What you should do:
Search the material for "about" and show all lines that contain it.
———
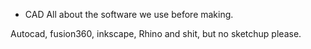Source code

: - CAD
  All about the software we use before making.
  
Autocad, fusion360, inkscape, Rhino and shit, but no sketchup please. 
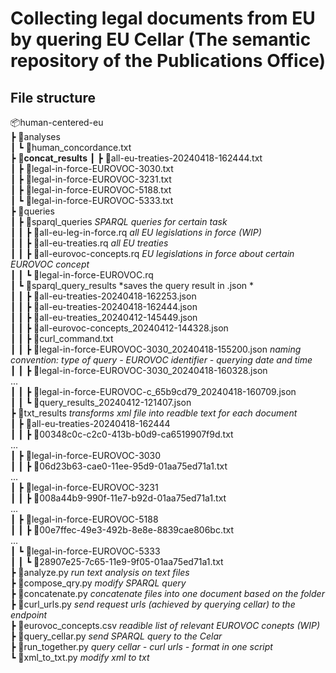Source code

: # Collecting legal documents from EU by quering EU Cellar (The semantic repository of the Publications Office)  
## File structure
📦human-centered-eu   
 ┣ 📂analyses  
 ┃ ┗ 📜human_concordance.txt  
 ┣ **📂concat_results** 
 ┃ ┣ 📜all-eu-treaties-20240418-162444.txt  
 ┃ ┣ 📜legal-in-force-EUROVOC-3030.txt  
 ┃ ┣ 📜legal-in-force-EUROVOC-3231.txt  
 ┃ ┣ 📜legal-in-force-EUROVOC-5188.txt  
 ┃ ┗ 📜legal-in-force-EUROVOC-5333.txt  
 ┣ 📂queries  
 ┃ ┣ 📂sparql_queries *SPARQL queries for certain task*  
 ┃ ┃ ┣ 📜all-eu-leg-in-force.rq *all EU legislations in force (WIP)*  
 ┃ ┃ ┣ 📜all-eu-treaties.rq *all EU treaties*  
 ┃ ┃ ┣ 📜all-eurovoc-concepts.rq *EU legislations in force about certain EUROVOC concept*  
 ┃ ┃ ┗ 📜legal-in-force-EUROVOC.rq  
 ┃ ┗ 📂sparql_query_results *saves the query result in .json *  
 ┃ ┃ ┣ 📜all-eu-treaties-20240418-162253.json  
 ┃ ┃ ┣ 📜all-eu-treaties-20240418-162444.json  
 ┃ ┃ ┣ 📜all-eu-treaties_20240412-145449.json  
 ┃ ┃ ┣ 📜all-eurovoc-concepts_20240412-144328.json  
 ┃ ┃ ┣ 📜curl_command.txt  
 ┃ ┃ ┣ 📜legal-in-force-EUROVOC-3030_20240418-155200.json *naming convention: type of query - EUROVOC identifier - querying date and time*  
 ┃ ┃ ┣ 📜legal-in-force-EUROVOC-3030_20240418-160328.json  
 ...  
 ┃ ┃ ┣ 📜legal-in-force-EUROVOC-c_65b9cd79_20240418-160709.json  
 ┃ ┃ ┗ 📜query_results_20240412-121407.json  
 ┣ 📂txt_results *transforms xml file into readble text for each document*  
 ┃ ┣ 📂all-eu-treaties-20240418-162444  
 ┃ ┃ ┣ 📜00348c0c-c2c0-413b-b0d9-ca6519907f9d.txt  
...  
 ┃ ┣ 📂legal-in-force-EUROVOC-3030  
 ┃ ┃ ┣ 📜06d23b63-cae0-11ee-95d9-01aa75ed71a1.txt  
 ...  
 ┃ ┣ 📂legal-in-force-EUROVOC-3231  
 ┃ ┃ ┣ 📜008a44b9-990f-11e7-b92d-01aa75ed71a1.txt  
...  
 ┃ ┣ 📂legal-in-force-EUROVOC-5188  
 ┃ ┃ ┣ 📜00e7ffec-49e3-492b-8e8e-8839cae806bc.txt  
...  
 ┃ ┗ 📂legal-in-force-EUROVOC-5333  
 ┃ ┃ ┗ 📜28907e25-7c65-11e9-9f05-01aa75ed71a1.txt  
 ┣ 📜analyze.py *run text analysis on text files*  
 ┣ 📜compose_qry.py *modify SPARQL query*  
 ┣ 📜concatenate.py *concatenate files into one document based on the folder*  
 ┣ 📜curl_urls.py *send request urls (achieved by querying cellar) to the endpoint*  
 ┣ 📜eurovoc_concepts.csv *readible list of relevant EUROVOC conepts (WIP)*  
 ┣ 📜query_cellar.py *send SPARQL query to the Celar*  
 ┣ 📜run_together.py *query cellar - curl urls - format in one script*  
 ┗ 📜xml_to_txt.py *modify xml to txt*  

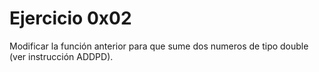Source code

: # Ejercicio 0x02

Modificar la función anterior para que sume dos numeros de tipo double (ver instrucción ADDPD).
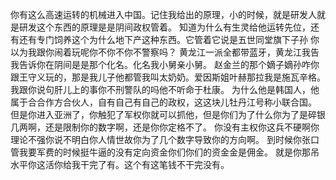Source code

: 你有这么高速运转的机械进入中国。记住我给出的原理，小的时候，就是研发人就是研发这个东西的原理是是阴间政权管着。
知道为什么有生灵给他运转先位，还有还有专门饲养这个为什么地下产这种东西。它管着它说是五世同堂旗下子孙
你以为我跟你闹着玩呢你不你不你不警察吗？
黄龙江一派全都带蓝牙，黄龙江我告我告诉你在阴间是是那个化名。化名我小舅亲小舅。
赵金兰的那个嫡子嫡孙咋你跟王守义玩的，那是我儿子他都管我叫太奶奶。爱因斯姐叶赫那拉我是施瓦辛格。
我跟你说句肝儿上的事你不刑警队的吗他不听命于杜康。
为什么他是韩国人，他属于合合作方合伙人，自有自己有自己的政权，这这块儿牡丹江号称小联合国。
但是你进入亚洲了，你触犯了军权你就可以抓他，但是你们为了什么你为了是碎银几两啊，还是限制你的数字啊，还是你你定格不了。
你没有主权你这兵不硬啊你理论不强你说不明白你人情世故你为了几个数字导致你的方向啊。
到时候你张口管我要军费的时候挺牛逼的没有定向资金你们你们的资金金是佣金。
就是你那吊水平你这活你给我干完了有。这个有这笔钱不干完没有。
———
Solution:
  All about the software we use before making.
 ┃ ┃ ┣ 📜all-eurovoc-concepts.rq *EU legislations in force about certain EUROVOC concept*  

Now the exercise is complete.